The masks we need are whole files. A file is one bit per rank, eight bits spaced eight apart, and we can build the rest by shifting the a-file mask sideways.
const (
fileA Bitboard = 0x0101010101010101
fileB Bitboard = fileA << 1
fileG Bitboard = fileA << 6
fileH Bitboard = fileA << 7
)
White’s pawn captures show the pattern at its simplest. A capture toward the h-file is an up-and-right step, a shift by 9; a capture toward the a-file is up-and-left, a shift by 7. After each shift we clear the file the move could only have reached by wrapping around the edge.
attacks := ((pawns << 9) & ^fileA) | ((pawns << 7) & ^fileH)
A pawn on the h-file has no up-and-right capture, and the ^fileA mask deletes the bogus one that wrapped onto the a-file. The up-and-left mask is the mirror image.
Knight Attacks#
Knights are the showpiece. A knight has eight target squares, each a distinct combination of rank and file offsets, and each one is a shift paired with a file mask that removes its particular wraparound. Moves that cross two files can wrap onto two files’ worth of squares, so those need a two-file mask.

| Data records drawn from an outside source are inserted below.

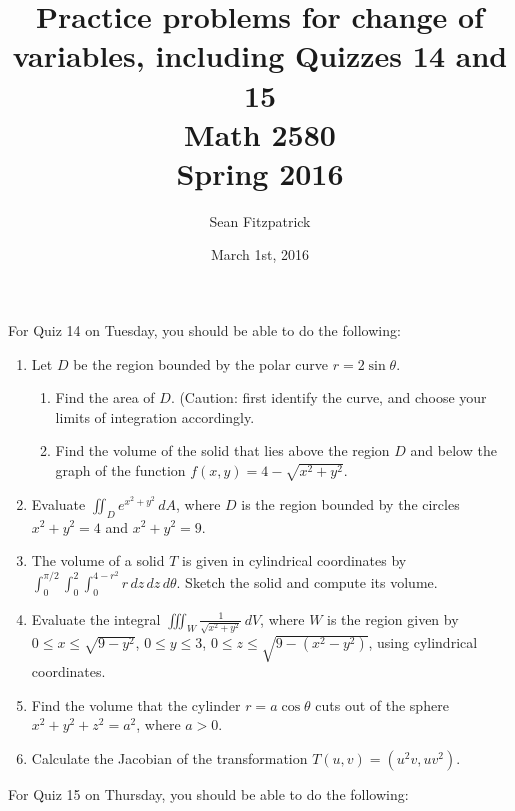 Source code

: \documentclass[letterpaper,12pt]{article}
\title{Practice problems for change of variables, including Quizzes 14 and 15\\Math 2580\\Spring 2016}
\author{Sean Fitzpatrick}
\date{March 1st, 2016}
\newcommand{\di}{\displaystyle}
\begin{document}
 \maketitle


For Quiz 14 on Tuesday, you should be able to do the following:

\begin{enumerate}
 \item Let $D$ be the region bounded by the polar curve $r=2\sin\theta$.
 \begin{enumerate}
 \item Find the area of $D$. (Caution: first identify the curve, and choose your limits of integration accordingly.
 \item Find the volume of the solid that lies above the region $D$ and below the graph of the function $f(x,y) = 4-\sqrt{x^2+y^2}$.
 \end{enumerate}
 \item Evaluate $\di \iint_D e^{x^2+y^2}\,dA$, where $D$ is the region bounded by the circles $x^2+y^2=4$ and $x^2+y^2=9$.
 \item The volume of a solid $T$ is given in cylindrical coordinates by $\di \int_0^{\pi/2}\int_0^2\int_0^{4-r^2}r\,dz\,dz\,d\theta$. Sketch the solid and compute its volume.
 \item Evaluate the integral $\iiint_W \frac{1}{\sqrt{x^2+y^2}}\,dV$, where $W$ is the region given by $0\leq x\leq \sqrt{9-y^2}$, $0\leq y\leq 3$, $0\leq z\leq \sqrt{9-(x^2-y^2)}$, using cylindrical coordinates.
 \item Find the volume that the cylinder $r=a\cos\theta$ cuts out of the sphere $x^2+y^2+z^2=a^2$, where $a>0$.
 \item Calculate the Jacobian of the transformation $T(u,v) = (u^2v, uv^2)$.

\end{enumerate}

\pagebreak


For Quiz 15 on Thursday, you should be able to do the following:
\end{document}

func knightAttacks(knights Bitboard) Bitboard {
notAB := ^(fileA | fileB)
notGH := ^(fileG | fileH)
var attacks Bitboard
attacks |= (knights << 17) & ^fileA // up 2, right 1
attacks |= (knights << 15) & ^fileH // up 2, left 1
attacks |= (knights << 10) & notAB // up 1, right 2
attacks |= (knights << 6) & notGH // up 1, left 2
attacks |= (knights >> 6) & notAB // down 1, right 2
attacks |= (knights >> 10) & notGH // down 1, left 2
attacks |= (knights >> 15) & ^fileA // down 2, right 1
attacks |= (knights >> 17) & ^fileH // down 2, left 1
return attacks
}
The function takes a bitboard of knights rather than a single square, and because every step is a set operation it computes the combined attacks of all of them at once. Pass it a board with one knight and you get that knight’s targets; pass it both of a side’s knights and you get their union, for the same eight shifts and no loop. For knights, intersect the attack set with empty to find the non-capturing destinations and with the enemy pieces to find the captures.

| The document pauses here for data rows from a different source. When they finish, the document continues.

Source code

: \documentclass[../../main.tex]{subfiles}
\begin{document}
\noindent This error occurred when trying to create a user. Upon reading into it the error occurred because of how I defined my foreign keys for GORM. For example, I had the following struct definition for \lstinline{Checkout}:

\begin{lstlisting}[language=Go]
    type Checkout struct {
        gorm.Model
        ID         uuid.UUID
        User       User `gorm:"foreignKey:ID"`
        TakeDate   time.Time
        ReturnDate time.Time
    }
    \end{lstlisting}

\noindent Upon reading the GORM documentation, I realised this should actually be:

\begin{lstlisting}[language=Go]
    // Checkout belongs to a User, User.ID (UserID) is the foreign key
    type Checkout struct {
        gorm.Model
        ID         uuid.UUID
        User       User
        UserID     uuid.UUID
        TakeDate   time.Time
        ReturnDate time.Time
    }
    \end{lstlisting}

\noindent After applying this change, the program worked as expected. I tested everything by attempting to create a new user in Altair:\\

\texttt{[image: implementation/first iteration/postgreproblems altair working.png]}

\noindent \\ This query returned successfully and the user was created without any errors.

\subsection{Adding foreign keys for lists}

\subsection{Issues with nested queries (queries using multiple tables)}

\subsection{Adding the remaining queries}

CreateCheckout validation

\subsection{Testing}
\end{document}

Attacks, Pseudo-Legal, and Legal#
It’s worth being precise about what these functions actually produce. knightAttacks returns an attack set: every square the knights bear on, which is what you need for captures and for questions like whether a king is in check. Pawns are the only piece whose ordinary capture pattern (the diagonal captures) differs from its ordinary movement (the pushes), which is why we computed the two separately.

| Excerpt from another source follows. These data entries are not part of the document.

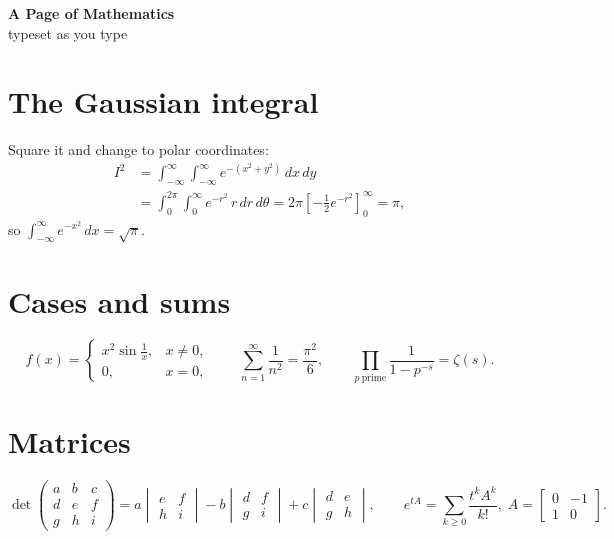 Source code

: \documentclass[11pt]{article}
\begin{document}
\begin{center}
  {\LARGE\bfseries A Page of Mathematics}\\[4pt]
  {\large typeset as you type}
\end{center}

\section*{The Gaussian integral}
Square it and change to polar coordinates:
\begin{align}
  I^2 &= \int_{-\infty}^{\infty}\!\int_{-\infty}^{\infty} e^{-(x^2+y^2)}\,dx\,dy \\
      &= \int_{0}^{2\pi}\!\int_{0}^{\infty} e^{-r^2}\, r\,dr\,d\theta
       = 2\pi \left[-\tfrac12 e^{-r^2}\right]_{0}^{\infty} = \pi,
\end{align}
so $\displaystyle \int_{-\infty}^{\infty} e^{-x^2}\,dx = \sqrt{\pi}$.

\section*{Cases and sums}
\begin{equation}
  f(x) =
  \begin{cases}
    x^2 \sin\frac{1}{x}, & x \neq 0,\\[2pt]
    0,                   & x = 0,
  \end{cases}
  \qquad
  \sum_{n=1}^{\infty} \frac{1}{n^2} = \frac{\pi^2}{6},
  \qquad
  \prod_{p\ \text{prime}} \frac{1}{1-p^{-s}} = \zeta(s).
\end{equation}

\section*{Matrices}
\begin{equation}
  \det\begin{pmatrix} a & b & c\\ d & e & f\\ g & h & i \end{pmatrix}
  = a\begin{vmatrix} e & f\\ h & i \end{vmatrix}
  - b\begin{vmatrix} d & f\\ g & i \end{vmatrix}
  + c\begin{vmatrix} d & e\\ g & h \end{vmatrix},
  \qquad
  e^{tA} = \sum_{k\ge 0} \frac{t^k A^k}{k!},\;
  A = \begin{bmatrix} 0 & -1\\ 1 & 0 \end{bmatrix}.
\end{equation}
\end{document}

An aggregate attack set like this is not a move list, and the difference matters once you feed more than one piece through at a time. The union of both knights’ attacks tells you every square attacked by some knight, which is exactly right for a query like whether a square is defended. But it has thrown away which knight reached which square, and if two knights attack the same square those two distinct moves have collapsed into a single bit. To generate the actual moves, each needing a source square as well as a destination, you serialize the pieces instead: walk the knight bitboard one square at a time and compute that single knight’s attacks on its own.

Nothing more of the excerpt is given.